The breakup bill would reduce the number of signatures required on a petition to put before voters any proposal to split the Los Angeles district. While such a proposal could be a master plan for reorganizing the entire district, it is more likely that individual communities would try to set up their own districts, according to the bill's supporters. The 708-square-mile district includes the city of Los Angeles and such surrounding communities as Carson and West Hollywood.
Collecting the signatures for such a ballot initiative would be easy, critics of the bill said, but it would be much harder to win the required approval of state and local governments and then voters' endorsement.
State and federal laws pose hurdles to the creation of a new school district that could take communities years to clear, said Mark Slavkin, the president of the Los Angeles school board.
"It won't be easy for them," he predicted. "We're going to be here for a long time in our current form."
Linda K. Jones, one of the leaders of a San Fernando Valley parents' group that supported the bill, agreed. She would have preferred more radical legislation considered in previous years that mandated a breakup.
But she hailed the bill's passage as the first step to creating districts that are more responsive to local communities such as hers.
"The only way to get out from under this bureaucracy is to break this baby up," Ms.

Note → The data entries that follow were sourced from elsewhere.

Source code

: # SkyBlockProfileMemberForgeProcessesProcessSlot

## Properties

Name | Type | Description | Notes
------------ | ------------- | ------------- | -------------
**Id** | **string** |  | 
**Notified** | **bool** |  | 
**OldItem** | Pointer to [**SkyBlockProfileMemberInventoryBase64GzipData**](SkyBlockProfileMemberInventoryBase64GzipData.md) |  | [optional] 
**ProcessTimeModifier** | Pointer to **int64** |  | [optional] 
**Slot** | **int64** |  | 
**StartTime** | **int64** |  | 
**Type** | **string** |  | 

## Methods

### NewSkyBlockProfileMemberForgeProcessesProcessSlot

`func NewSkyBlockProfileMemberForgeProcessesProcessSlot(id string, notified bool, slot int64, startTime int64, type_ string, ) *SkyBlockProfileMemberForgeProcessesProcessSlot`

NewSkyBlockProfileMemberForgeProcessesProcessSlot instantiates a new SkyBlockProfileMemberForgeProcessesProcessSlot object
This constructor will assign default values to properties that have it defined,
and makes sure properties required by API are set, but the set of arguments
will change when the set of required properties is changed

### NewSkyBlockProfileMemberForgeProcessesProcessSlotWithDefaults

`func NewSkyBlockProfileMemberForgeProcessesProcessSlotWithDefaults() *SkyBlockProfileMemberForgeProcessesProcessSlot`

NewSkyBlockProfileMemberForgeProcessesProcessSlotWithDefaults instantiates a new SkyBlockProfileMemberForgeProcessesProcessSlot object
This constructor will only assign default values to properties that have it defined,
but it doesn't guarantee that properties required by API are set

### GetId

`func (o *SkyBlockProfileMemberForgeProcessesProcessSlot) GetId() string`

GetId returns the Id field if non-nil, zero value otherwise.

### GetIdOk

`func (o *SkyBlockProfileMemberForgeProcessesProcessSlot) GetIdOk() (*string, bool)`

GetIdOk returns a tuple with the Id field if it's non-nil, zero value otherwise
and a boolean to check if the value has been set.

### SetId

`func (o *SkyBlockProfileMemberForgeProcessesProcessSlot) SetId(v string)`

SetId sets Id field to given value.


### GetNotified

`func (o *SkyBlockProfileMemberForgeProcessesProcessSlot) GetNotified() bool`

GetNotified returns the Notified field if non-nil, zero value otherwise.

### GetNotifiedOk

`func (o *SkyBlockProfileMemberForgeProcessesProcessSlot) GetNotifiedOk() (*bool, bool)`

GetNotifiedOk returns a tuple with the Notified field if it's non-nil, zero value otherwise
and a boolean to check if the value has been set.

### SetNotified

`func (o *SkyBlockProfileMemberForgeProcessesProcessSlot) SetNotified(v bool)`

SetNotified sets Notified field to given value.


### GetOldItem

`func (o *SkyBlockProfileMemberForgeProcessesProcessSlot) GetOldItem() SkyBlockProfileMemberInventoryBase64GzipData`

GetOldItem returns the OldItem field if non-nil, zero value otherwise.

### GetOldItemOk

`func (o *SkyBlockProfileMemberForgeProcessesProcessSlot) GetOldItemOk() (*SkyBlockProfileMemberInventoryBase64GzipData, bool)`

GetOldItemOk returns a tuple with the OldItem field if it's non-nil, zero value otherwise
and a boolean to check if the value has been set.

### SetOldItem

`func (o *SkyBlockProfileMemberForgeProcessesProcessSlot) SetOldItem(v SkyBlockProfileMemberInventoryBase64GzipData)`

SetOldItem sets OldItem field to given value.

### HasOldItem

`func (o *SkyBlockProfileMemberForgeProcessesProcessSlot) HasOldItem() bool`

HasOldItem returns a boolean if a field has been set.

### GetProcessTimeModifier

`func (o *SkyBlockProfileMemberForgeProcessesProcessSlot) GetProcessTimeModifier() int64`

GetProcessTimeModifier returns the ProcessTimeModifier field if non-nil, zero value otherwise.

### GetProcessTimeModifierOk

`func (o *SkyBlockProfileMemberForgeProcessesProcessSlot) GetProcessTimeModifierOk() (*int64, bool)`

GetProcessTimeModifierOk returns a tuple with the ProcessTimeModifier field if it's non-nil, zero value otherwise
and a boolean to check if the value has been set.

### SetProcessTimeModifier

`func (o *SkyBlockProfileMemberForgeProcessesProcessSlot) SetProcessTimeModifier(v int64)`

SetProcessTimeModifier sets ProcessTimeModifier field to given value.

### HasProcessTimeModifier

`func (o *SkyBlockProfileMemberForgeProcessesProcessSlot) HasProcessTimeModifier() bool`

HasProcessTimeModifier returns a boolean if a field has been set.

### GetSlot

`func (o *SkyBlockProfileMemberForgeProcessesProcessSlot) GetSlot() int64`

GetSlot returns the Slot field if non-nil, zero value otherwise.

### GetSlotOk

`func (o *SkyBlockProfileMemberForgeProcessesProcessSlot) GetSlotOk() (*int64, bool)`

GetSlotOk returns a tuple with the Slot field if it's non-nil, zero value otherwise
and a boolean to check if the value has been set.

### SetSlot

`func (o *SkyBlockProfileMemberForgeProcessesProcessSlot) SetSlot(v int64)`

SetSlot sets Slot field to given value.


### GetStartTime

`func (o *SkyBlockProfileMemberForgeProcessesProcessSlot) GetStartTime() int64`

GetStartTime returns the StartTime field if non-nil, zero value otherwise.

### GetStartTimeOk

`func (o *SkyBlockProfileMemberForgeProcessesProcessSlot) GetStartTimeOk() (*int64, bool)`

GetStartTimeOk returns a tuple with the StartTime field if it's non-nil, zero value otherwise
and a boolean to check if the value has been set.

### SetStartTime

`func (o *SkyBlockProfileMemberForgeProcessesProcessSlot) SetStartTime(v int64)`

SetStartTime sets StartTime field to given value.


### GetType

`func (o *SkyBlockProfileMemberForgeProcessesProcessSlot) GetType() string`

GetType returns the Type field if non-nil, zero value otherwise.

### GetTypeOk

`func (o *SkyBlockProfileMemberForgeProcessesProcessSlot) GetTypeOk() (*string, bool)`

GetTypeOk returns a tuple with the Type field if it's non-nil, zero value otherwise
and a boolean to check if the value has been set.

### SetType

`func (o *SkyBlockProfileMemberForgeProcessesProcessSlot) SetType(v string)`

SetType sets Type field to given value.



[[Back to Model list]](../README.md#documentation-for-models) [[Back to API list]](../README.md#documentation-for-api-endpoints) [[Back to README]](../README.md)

Jones said.
A Legislative Perennial
The notion of splitting up the district was first raised in the legislature in 1968. But the only proposal to win legislative approval--a bill to study the issue and recommend dividing the district into 12 or 24 units--was vetoed by Gov. Ronald Reagan in 1970.
This year, Republican Assemblywoman Paula L. Boland, who represents voters in the San Fernando Valley, an area within the school district, drafted a bill to reduce the number of signatures required to get a breakup proposal on the ballot. She proposed the threshold be set at 8 percent of the votes cast in a given locality in the 1994 governor's race.
Current law sets a threshold of 25 percent of the registered voters in a locality for such an initiative.
'Bumper Sticker' Appeal
Los Angeles school officials said they assumed from the beginning of the legislative session that G.O.P. gains in the Assembly in last fall's elections meant that they did not have the votes to stop the bill.
In recent years, breakup bills were blocked by the Democratic-controlled Assembly and Willie Brown, the party's powerful leader who turned over his position as the chamber's speaker to a Republican earlier this year.
In the new political alignment, Los Angeles school lobbyists focused on making sure that any new district would have to address concerns of minority students and meet court orders, said Santiago Jackson, a district lobbyist.
"It was like: The train is coming," he said. "The question is: Do you want to lie down in front of it, or do you want to step aside and make the best of what is coming?"
Sen. Tom Hayden, a Democrat, crafted a companion bill--also approved by the legislature--that requires any reorganization of the Los Angeles district to meet various standards, including laws regarding desegregation and equitable funding.
Mr. Wilson must sign both Mr. Hayden's bill and Ms. Boland's bill for either to become law.
Some of the same rhetoric that propelled these bills to legislative success should help the ballot initiatives, Ms. Jones said.
Supporters of the legislation circulated fact sheets among legislators, for example, that pointed out that if the Los Angeles district were a state, its population of more than four million people would be the 22nd largest in the country.
Such facts have "bumper sticker" appeal, Mr. Slavkin said, but persuading voters to approve a new district will be much harder than arguing that the Los Angeles district is too big. "Voters are smart enough to ask whether this means more bureaucracy and more duplication," he said.
Legislative leaders, meanwhile, appear to have settled a school-funding feud that has contributed to the monthlong delay in passing a fiscal 1996 budget. At issue has been $800 million that Mr. Wilson said schools owed the state as partial payment of a 1992 loan. School officials said the money was not a loan.
The settlement, if approved by the full legislature, would require districts to repay only half of the money and then spread the payments over eight years, according to school lobbyists.